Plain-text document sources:

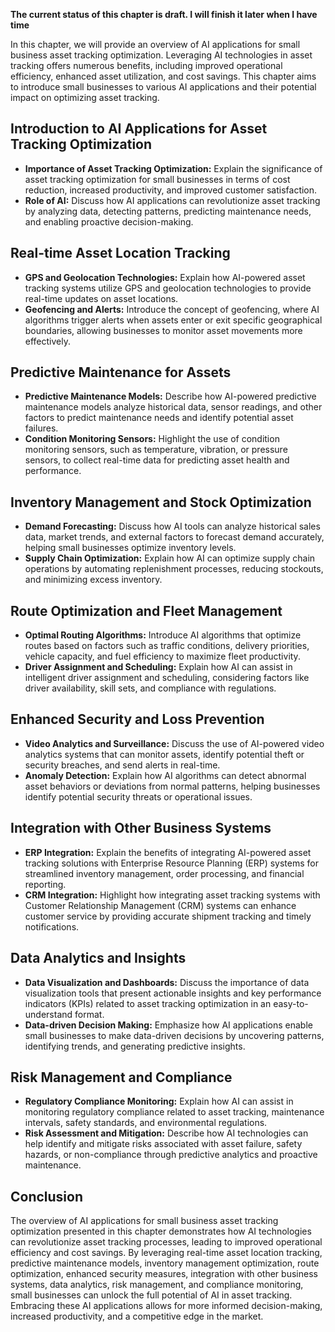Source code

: **The current status of this chapter is draft. I will finish it later when I have time**

In this chapter, we will provide an overview of AI applications for small business asset tracking optimization. Leveraging AI technologies in asset tracking offers numerous benefits, including improved operational efficiency, enhanced asset utilization, and cost savings. This chapter aims to introduce small businesses to various AI applications and their potential impact on optimizing asset tracking.

Introduction to AI Applications for Asset Tracking Optimization
---------------------------------------------------------------

* **Importance of Asset Tracking Optimization:** Explain the significance of asset tracking optimization for small businesses in terms of cost reduction, increased productivity, and improved customer satisfaction.
* **Role of AI:** Discuss how AI applications can revolutionize asset tracking by analyzing data, detecting patterns, predicting maintenance needs, and enabling proactive decision-making.

Real-time Asset Location Tracking
---------------------------------

* **GPS and Geolocation Technologies:** Explain how AI-powered asset tracking systems utilize GPS and geolocation technologies to provide real-time updates on asset locations.
* **Geofencing and Alerts:** Introduce the concept of geofencing, where AI algorithms trigger alerts when assets enter or exit specific geographical boundaries, allowing businesses to monitor asset movements more effectively.

Predictive Maintenance for Assets
---------------------------------

* **Predictive Maintenance Models:** Describe how AI-powered predictive maintenance models analyze historical data, sensor readings, and other factors to predict maintenance needs and identify potential asset failures.
* **Condition Monitoring Sensors:** Highlight the use of condition monitoring sensors, such as temperature, vibration, or pressure sensors, to collect real-time data for predicting asset health and performance.

Inventory Management and Stock Optimization
-------------------------------------------

* **Demand Forecasting:** Discuss how AI tools can analyze historical sales data, market trends, and external factors to forecast demand accurately, helping small businesses optimize inventory levels.
* **Supply Chain Optimization:** Explain how AI can optimize supply chain operations by automating replenishment processes, reducing stockouts, and minimizing excess inventory.

Route Optimization and Fleet Management
---------------------------------------

* **Optimal Routing Algorithms:** Introduce AI algorithms that optimize routes based on factors such as traffic conditions, delivery priorities, vehicle capacity, and fuel efficiency to maximize fleet productivity.
* **Driver Assignment and Scheduling:** Explain how AI can assist in intelligent driver assignment and scheduling, considering factors like driver availability, skill sets, and compliance with regulations.

Enhanced Security and Loss Prevention
-------------------------------------

* **Video Analytics and Surveillance:** Discuss the use of AI-powered video analytics systems that can monitor assets, identify potential theft or security breaches, and send alerts in real-time.
* **Anomaly Detection:** Explain how AI algorithms can detect abnormal asset behaviors or deviations from normal patterns, helping businesses identify potential security threats or operational issues.

Integration with Other Business Systems
---------------------------------------

* **ERP Integration:** Explain the benefits of integrating AI-powered asset tracking solutions with Enterprise Resource Planning (ERP) systems for streamlined inventory management, order processing, and financial reporting.
* **CRM Integration:** Highlight how integrating asset tracking systems with Customer Relationship Management (CRM) systems can enhance customer service by providing accurate shipment tracking and timely notifications.

Data Analytics and Insights
---------------------------

* **Data Visualization and Dashboards:** Discuss the importance of data visualization tools that present actionable insights and key performance indicators (KPIs) related to asset tracking optimization in an easy-to-understand format.
* **Data-driven Decision Making:** Emphasize how AI applications enable small businesses to make data-driven decisions by uncovering patterns, identifying trends, and generating predictive insights.

Risk Management and Compliance
------------------------------

* **Regulatory Compliance Monitoring:** Explain how AI can assist in monitoring regulatory compliance related to asset tracking, maintenance intervals, safety standards, and environmental regulations.
* **Risk Assessment and Mitigation:** Describe how AI technologies can help identify and mitigate risks associated with asset failure, safety hazards, or non-compliance through predictive analytics and proactive maintenance.

Conclusion
----------

The overview of AI applications for small business asset tracking optimization presented in this chapter demonstrates how AI technologies can revolutionize asset tracking processes, leading to improved operational efficiency and cost savings. By leveraging real-time asset location tracking, predictive maintenance models, inventory management optimization, route optimization, enhanced security measures, integration with other business systems, data analytics, risk management, and compliance monitoring, small businesses can unlock the full potential of AI in asset tracking. Embracing these AI applications allows for more informed decision-making, increased productivity, and a competitive edge in the market.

▸ **WHAT YOU WILL DO**: Your task is an exact printout of the records above, with no pictures.

▸ **SOLUTION**:
Source code

: **The current status of this chapter is draft. I will finish it later when I have time**

In this chapter, we will provide an overview of AI applications for small business asset tracking optimization. Leveraging AI technologies in asset tracking offers numerous benefits, including improved operational efficiency, enhanced asset utilization, and cost savings. This chapter aims to introduce small businesses to various AI applications and their potential impact on optimizing asset tracking.

Introduction to AI Applications for Asset Tracking Optimization
---------------------------------------------------------------

* **Importance of Asset Tracking Optimization:** Explain the significance of asset tracking optimization for small businesses in terms of cost reduction, increased productivity, and improved customer satisfaction.
* **Role of AI:** Discuss how AI applications can revolutionize asset tracking by analyzing data, detecting patterns, predicting maintenance needs, and enabling proactive decision-making.

Real-time Asset Location Tracking
---------------------------------

* **GPS and Geolocation Technologies:** Explain how AI-powered asset tracking systems utilize GPS and geolocation technologies to provide real-time updates on asset locations.
* **Geofencing and Alerts:** Introduce the concept of geofencing, where AI algorithms trigger alerts when assets enter or exit specific geographical boundaries, allowing businesses to monitor asset movements more effectively.

Predictive Maintenance for Assets
---------------------------------

* **Predictive Maintenance Models:** Describe how AI-powered predictive maintenance models analyze historical data, sensor readings, and other factors to predict maintenance needs and identify potential asset failures.
* **Condition Monitoring Sensors:** Highlight the use of condition monitoring sensors, such as temperature, vibration, or pressure sensors, to collect real-time data for predicting asset health and performance.

Inventory Management and Stock Optimization
-------------------------------------------

* **Demand Forecasting:** Discuss how AI tools can analyze historical sales data, market trends, and external factors to forecast demand accurately, helping small businesses optimize inventory levels.
* **Supply Chain Optimization:** Explain how AI can optimize supply chain operations by automating replenishment processes, reducing stockouts, and minimizing excess inventory.

Route Optimization and Fleet Management
---------------------------------------

* **Optimal Routing Algorithms:** Introduce AI algorithms that optimize routes based on factors such as traffic conditions, delivery priorities, vehicle capacity, and fuel efficiency to maximize fleet productivity.
* **Driver Assignment and Scheduling:** Explain how AI can assist in intelligent driver assignment and scheduling, considering factors like driver availability, skill sets, and compliance with regulations.

Enhanced Security and Loss Prevention
-------------------------------------

* **Video Analytics and Surveillance:** Discuss the use of AI-powered video analytics systems that can monitor assets, identify potential theft or security breaches, and send alerts in real-time.
* **Anomaly Detection:** Explain how AI algorithms can detect abnormal asset behaviors or deviations from normal patterns, helping businesses identify potential security threats or operational issues.

Integration with Other Business Systems
---------------------------------------

* **ERP Integration:** Explain the benefits of integrating AI-powered asset tracking solutions with Enterprise Resource Planning (ERP) systems for streamlined inventory management, order processing, and financial reporting.
* **CRM Integration:** Highlight how integrating asset tracking systems with Customer Relationship Management (CRM) systems can enhance customer service by providing accurate shipment tracking and timely notifications.

Data Analytics and Insights
---------------------------

* **Data Visualization and Dashboards:** Discuss the importance of data visualization tools that present actionable insights and key performance indicators (KPIs) related to asset tracking optimization in an easy-to-understand format.
* **Data-driven Decision Making:** Emphasize how AI applications enable small businesses to make data-driven decisions by uncovering patterns, identifying trends, and generating predictive insights.

Risk Management and Compliance
------------------------------

* **Regulatory Compliance Monitoring:** Explain how AI can assist in monitoring regulatory compliance related to asset tracking, maintenance intervals, safety standards, and environmental regulations.
* **Risk Assessment and Mitigation:** Describe how AI technologies can help identify and mitigate risks associated with asset failure, safety hazards, or non-compliance through predictive analytics and proactive maintenance.

Conclusion
----------

The overview of AI applications for small business asset tracking optimization presented in this chapter demonstrates how AI technologies can revolutionize asset tracking processes, leading to improved operational efficiency and cost savings. By leveraging real-time asset location tracking, predictive maintenance models, inventory management optimization, route optimization, enhanced security measures, integration with other business systems, data analytics, risk management, and compliance monitoring, small businesses can unlock the full potential of AI in asset tracking. Embracing these AI applications allows for more informed decision-making, increased productivity, and a competitive edge in the market.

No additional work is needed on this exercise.